### Source records:
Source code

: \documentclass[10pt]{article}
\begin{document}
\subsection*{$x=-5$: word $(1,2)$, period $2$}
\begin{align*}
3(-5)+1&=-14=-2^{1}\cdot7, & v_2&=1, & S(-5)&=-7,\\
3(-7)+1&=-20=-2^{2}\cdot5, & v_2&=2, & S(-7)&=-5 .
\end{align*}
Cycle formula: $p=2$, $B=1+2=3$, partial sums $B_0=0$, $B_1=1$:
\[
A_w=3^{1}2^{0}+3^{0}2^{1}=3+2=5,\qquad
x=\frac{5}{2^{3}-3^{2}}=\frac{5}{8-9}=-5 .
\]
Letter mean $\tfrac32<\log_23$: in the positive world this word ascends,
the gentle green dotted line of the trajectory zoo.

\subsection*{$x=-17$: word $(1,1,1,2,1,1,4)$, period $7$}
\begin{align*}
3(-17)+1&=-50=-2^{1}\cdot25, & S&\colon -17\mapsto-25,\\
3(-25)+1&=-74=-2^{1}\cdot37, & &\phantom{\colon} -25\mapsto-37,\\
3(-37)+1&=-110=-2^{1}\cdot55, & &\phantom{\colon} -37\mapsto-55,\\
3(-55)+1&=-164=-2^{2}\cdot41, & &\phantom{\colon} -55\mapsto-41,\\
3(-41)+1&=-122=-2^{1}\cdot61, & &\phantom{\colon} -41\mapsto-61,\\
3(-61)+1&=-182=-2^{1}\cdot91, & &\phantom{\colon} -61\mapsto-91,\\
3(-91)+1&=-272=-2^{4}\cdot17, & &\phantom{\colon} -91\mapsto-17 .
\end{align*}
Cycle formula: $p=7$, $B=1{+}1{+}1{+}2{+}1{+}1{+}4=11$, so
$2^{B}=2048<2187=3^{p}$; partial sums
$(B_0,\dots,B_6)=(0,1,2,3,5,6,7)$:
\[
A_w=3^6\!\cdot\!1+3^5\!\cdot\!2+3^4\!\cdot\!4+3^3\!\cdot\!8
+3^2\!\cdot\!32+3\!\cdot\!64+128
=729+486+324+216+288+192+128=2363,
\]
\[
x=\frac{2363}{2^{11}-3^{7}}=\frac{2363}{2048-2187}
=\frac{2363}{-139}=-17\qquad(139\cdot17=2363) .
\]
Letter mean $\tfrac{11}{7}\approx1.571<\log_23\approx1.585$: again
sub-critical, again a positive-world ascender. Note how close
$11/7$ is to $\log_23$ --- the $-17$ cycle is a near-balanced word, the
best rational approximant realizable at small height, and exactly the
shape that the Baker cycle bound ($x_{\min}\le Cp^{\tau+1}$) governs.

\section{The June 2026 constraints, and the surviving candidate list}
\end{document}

### Exercise directions:
Copy, from the data above, every line where the word "subsection" appears.

### Output for this task:
\subsection*{$x=-5$: word $(1,2)$, period $2$}
\subsection*{$x=-17$: word $(1,1,1,2,1,1,4)$, period $7$}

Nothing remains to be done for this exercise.